「74億分の1の君へ」(ななじゅうよんおくぶんのいちのきみへ)は、日本の女性アイドルグループ・HKT48の楽曲。作詞は秋元康、作曲は斉門が担当した。2016年4月13日に、HKT48の7作目のシングルとしてユニバーサル ミュージック(EMI RECORDS)から発売された。楽曲のセンターポジションは兒玉遥が務めた。
前作「しぇからしか!」から約5か月ぶりのシングル。Type-A、Type-B、Type-C、劇場盤の4形態。「74億分の1の君へ」は2016年3月30日にマリンメッセ福岡で行われた春のライブツアー『サシコ・ド・ソレイユ 2016』で初披露された。
選抜メンバーおよびセンターポジションは2016年2月28日、マリンメッセ福岡で行われた「しぇからしか! 発売記念 全国握手会」イベント中に発表された。初選抜メンバーは田中菜津美、松岡はなの2名。前作シングル「しぇからしか!」選抜メンバーとの比較では、1stシングル「スキ!スキ!スキップ!」から全てのシングルで選抜メンバー入りしていた本村碧唯のほか、山下エミリーが本作では選抜メンバーから外れた。
発売翌日の4月14日に熊本地震が発生し、急遽本作の売上の一部は熊本地震の義援金に寄付されることとなった。
表題曲「74億分の1の君へ」は、HKT48としては初のウエディングソングである。
Type-Bに収録された、プラチナガールズの楽曲「HKT城、今、動く」はHKT48の劇場移転をテーマとした楽曲で、歌詞には新劇場である西鉄ホールの所在地「天神」が使用されている。
Type-Cに収録された、なこみく&めるみおの楽曲「アインシュタインよりディアナ・アグロン」については、その歌詞をめぐってインターネット上で批判がある。その内容は、曲の主人公が「女の子」にとって大切なことは「可愛い」ことで、メイクの技術や肌の美しさこそが最も重要であるから、勉強して知性を磨くことなど必要なく「頭からっぽ」の「バカでいい」と表明するもので、女性に対する偏見との指摘が起こった。またこの表現に、可愛いものの象徴として、アメリカのテレビドラマシリーズ『Glee/グリー』およびその登場人物クイン・ファブレー(Quinn Fabray)役の女優ディアナ・アグロンを持ち出した件は、実際のドラマ上では美しいが決して知性に欠けるキャラクターではない彼女を反知性の象徴にしたことに対し、同ドラマのファンから批判を受けた。
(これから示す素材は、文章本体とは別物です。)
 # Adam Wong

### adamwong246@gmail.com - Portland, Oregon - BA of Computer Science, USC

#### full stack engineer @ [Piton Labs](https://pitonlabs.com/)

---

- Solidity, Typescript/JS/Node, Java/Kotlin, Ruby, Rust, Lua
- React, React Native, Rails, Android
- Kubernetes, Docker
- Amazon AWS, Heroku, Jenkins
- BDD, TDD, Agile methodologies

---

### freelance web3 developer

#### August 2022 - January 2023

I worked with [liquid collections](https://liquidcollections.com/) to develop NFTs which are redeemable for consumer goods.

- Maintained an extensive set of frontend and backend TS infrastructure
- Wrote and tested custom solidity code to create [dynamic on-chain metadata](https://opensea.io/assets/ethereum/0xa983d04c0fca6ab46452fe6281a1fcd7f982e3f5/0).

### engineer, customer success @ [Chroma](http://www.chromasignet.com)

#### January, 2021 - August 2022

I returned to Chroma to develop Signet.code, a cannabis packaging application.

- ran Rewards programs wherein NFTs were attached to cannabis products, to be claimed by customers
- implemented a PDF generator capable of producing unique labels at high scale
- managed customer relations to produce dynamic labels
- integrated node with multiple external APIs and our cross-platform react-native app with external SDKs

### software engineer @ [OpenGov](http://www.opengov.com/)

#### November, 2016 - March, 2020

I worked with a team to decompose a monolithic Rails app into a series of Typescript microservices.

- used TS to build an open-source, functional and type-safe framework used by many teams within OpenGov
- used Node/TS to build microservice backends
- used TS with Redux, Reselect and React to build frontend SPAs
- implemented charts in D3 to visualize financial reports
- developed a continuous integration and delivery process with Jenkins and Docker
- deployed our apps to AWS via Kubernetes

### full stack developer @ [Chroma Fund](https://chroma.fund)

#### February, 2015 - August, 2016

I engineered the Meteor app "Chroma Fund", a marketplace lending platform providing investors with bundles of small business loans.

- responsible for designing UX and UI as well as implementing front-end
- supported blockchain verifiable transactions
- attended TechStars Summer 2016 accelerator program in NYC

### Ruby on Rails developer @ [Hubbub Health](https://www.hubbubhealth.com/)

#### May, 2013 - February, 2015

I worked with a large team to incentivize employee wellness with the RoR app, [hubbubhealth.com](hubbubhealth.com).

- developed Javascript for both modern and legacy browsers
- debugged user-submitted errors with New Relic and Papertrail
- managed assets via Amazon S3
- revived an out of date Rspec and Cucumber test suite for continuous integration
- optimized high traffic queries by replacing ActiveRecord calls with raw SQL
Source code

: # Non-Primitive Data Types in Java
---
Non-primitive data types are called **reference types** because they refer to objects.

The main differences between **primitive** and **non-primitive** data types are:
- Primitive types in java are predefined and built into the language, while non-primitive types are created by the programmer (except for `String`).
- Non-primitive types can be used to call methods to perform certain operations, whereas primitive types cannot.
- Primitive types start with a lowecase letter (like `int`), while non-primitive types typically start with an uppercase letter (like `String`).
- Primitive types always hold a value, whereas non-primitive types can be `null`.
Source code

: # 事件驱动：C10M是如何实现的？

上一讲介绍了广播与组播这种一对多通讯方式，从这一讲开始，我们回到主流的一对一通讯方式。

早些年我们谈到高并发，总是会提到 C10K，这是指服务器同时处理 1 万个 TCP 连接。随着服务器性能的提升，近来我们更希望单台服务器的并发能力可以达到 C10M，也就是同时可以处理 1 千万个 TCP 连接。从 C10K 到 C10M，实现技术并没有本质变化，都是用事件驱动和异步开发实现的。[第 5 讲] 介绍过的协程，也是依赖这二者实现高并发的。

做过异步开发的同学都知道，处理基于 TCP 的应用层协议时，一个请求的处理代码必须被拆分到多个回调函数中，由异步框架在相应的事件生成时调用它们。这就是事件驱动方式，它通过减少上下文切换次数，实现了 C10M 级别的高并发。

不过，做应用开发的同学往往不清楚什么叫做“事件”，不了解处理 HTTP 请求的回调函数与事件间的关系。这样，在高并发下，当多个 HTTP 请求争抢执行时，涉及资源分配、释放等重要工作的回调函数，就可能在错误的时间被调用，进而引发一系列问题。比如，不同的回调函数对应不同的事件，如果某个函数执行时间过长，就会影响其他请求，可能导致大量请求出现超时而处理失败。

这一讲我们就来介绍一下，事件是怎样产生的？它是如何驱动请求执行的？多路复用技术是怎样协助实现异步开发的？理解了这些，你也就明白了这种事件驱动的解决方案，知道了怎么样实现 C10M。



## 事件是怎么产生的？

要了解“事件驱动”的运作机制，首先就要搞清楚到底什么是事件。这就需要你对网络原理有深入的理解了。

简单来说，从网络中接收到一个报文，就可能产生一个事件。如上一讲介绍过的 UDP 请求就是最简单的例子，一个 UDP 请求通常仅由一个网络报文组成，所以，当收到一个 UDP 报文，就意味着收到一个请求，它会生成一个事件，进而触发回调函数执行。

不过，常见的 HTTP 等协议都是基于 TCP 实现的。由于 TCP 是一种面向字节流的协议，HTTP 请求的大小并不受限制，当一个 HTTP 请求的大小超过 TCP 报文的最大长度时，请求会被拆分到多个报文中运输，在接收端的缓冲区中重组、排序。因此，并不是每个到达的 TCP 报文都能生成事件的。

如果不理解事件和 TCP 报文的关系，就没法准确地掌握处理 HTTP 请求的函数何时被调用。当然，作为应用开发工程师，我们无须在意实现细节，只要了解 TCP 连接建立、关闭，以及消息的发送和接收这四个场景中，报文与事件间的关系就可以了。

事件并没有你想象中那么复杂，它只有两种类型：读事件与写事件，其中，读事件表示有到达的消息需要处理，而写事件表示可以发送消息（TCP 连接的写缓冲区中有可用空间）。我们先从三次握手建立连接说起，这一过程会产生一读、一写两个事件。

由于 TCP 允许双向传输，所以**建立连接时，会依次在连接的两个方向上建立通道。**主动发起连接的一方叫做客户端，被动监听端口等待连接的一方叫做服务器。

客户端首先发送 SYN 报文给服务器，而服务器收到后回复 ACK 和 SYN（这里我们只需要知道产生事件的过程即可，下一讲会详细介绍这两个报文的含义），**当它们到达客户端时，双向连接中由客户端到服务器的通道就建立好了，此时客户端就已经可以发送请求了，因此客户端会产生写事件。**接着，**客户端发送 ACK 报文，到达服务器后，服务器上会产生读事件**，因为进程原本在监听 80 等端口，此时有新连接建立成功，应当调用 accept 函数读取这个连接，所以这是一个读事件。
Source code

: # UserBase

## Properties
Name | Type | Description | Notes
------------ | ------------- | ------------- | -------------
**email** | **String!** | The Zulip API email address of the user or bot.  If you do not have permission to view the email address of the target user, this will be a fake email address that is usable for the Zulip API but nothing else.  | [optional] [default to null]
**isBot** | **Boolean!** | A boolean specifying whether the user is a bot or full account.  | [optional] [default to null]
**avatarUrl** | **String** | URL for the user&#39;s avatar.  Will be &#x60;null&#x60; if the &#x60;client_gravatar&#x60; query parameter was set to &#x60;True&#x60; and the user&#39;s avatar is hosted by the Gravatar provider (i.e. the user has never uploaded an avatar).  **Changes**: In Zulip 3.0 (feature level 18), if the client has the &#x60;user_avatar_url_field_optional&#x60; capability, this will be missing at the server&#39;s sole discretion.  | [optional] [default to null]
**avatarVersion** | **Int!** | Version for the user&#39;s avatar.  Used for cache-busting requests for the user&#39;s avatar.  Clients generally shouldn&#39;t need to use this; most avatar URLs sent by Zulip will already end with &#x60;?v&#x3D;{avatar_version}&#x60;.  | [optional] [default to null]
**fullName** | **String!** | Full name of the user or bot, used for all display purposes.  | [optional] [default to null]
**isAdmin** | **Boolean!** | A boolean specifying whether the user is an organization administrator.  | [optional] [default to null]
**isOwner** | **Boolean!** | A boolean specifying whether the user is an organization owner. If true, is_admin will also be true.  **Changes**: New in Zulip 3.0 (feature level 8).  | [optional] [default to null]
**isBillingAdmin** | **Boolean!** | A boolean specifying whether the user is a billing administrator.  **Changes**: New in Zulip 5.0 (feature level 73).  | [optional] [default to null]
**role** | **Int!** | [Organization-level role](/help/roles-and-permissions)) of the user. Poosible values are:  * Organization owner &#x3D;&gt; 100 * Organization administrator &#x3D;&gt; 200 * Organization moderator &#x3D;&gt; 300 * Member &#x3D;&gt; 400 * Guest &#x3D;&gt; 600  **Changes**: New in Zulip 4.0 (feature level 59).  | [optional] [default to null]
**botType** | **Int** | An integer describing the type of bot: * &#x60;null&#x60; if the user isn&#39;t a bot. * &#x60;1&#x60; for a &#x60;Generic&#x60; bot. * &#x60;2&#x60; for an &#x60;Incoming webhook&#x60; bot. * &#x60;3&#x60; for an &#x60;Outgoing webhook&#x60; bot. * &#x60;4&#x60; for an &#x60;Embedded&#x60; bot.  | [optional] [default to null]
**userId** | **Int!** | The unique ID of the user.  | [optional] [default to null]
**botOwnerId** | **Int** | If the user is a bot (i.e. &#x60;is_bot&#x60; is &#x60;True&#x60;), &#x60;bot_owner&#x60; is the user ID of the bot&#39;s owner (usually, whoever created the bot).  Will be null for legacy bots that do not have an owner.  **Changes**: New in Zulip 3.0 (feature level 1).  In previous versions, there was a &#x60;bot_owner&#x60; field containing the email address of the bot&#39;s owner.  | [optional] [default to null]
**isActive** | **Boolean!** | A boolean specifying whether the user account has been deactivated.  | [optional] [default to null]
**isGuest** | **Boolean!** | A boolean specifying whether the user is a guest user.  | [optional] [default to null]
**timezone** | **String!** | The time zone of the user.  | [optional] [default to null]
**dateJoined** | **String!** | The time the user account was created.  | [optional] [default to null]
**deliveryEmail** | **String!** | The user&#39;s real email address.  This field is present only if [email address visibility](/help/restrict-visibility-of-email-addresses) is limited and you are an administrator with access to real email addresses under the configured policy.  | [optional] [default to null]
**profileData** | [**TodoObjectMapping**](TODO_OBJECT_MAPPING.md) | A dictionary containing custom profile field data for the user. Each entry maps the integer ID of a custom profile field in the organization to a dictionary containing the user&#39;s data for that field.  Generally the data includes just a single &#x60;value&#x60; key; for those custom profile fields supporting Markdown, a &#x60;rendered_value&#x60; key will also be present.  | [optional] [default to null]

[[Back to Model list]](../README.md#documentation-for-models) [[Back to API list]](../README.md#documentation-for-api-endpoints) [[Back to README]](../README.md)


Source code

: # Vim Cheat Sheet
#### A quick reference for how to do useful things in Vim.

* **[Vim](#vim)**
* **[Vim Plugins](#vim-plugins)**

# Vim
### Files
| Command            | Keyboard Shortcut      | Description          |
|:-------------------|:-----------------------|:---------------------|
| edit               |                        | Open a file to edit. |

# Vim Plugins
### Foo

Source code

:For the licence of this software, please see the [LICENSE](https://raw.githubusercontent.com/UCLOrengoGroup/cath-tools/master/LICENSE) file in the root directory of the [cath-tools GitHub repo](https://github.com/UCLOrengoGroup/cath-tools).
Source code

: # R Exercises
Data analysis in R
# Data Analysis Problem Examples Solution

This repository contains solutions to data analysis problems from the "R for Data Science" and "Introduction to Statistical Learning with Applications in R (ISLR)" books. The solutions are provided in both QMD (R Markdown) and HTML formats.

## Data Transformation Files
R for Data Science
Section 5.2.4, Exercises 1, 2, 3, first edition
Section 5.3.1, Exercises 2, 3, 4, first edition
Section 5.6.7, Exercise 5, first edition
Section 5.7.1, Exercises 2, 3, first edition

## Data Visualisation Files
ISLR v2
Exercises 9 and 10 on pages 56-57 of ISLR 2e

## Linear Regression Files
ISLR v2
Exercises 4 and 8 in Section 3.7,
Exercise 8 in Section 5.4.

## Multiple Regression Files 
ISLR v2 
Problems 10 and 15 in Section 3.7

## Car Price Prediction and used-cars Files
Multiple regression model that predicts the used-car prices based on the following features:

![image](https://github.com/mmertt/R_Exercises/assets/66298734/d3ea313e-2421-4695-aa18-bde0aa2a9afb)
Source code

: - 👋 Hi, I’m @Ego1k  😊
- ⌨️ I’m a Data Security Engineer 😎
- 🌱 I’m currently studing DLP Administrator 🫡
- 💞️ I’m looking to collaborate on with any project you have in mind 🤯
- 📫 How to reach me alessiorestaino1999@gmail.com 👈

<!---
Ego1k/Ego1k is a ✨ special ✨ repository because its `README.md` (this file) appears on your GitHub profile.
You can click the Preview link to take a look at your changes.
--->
コラムニストの勝部元気はハフィントン・ポストで同様の指摘をし、この歌詞の時代錯誤なメッセージは女性から力を取り上げようとする女性差別温存の常套手段として用いられてきたもので、そのような歌詞が21世紀にもなってトップアイドルから発信され、クールジャパンの代表ともてはやされることは「異常事態」であると述べた。またこういった指摘に対し「所詮サブカルチャー」「批判するほうがおかしい」と容認する意見に対しても、解決するべき差別の現状肯定であり、日本にメインストリームの差別的カルチャーに対抗して女性への自立を訴えることができるスターやオピニオンリーダーがいない現状では「ガラパゴスセクシズム」にすぎず間違いであると論じた。また、この問題は、2016年5月18日付の毎日新聞でも報じられた。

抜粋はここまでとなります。